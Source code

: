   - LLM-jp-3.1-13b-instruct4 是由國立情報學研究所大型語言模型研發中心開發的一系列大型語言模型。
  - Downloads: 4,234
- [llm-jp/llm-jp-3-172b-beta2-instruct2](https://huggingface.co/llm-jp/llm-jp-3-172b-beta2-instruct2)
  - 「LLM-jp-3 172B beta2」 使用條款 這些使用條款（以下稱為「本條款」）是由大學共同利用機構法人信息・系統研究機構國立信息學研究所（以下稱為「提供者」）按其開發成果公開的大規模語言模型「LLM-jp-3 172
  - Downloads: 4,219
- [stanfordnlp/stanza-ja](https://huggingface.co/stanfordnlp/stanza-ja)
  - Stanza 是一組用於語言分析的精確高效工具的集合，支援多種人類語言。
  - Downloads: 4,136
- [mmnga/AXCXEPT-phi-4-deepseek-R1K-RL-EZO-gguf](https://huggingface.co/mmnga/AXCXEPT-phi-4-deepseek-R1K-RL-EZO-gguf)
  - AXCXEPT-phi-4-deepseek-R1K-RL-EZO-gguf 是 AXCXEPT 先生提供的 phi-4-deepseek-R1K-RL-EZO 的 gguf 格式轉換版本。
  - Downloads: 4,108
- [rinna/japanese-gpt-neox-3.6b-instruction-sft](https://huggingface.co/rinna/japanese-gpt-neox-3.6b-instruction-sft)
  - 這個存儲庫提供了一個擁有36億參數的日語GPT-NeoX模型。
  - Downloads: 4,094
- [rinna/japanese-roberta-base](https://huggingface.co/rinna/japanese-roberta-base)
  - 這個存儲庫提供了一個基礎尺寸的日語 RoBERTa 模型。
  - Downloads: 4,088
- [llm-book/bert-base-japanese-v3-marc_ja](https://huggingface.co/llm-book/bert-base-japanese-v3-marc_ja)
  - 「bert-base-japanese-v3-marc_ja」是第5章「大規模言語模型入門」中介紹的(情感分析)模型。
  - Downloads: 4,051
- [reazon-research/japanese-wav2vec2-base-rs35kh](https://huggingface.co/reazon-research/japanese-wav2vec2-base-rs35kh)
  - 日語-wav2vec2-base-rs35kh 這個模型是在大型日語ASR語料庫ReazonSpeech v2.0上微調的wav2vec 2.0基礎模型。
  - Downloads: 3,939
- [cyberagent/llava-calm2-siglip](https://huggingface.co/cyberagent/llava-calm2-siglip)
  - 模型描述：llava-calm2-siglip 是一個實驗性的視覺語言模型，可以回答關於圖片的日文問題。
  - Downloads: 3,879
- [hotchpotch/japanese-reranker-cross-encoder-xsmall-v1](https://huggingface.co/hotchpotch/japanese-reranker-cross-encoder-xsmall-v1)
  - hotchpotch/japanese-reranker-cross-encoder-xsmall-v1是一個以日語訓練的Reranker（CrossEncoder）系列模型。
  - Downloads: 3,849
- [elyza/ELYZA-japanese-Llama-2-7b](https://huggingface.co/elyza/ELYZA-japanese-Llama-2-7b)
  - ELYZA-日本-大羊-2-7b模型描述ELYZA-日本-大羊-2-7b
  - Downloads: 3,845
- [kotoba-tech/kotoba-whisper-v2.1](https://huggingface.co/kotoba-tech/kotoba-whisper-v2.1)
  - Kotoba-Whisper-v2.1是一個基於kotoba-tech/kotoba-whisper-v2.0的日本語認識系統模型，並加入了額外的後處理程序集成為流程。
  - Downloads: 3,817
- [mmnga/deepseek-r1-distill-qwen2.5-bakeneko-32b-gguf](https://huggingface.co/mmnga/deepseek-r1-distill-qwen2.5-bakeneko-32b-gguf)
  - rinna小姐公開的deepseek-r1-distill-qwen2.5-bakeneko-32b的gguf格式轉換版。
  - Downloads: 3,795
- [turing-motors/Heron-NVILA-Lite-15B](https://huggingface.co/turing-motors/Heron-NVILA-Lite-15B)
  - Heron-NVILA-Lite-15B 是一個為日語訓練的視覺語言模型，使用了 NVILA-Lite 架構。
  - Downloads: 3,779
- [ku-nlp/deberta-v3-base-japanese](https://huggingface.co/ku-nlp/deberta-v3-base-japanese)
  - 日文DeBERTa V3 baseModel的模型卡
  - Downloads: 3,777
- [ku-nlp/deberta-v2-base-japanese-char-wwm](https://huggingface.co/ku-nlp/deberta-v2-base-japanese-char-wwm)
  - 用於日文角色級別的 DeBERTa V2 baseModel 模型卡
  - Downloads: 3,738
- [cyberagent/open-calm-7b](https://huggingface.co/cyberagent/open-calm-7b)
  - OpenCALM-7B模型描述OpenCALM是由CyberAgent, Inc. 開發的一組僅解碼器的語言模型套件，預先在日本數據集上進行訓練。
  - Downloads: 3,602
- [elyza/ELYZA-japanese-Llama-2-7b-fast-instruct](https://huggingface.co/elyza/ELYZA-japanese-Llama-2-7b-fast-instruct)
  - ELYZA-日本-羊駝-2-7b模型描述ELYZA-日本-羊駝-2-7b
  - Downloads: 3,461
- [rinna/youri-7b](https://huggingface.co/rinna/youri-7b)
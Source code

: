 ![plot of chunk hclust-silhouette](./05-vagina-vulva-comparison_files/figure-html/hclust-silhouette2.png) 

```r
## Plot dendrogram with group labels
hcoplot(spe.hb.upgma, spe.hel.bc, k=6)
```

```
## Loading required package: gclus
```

▶ WHAT YOU NEED TO DO
What is asked for is an exact copy of the lines above from the one containing "- Downloads: 3,777" through the one containing "- Downloads: 3,602", and only those.

▶ EXERCISE OUTPUT
  - Downloads: 3,777
- [ku-nlp/deberta-v2-base-japanese-char-wwm](https://huggingface.co/ku-nlp/deberta-v2-base-japanese-char-wwm)
  - 用於日文角色級別的 DeBERTa V2 baseModel 模型卡
  - Downloads: 3,738
- [cyberagent/open-calm-7b](https://huggingface.co/cyberagent/open-calm-7b)
  - OpenCALM-7B模型描述OpenCALM是由CyberAgent, Inc. 開發的一組僅解碼器的語言模型套件，預先在日本數據集上進行訓練。
  - Downloads: 3,602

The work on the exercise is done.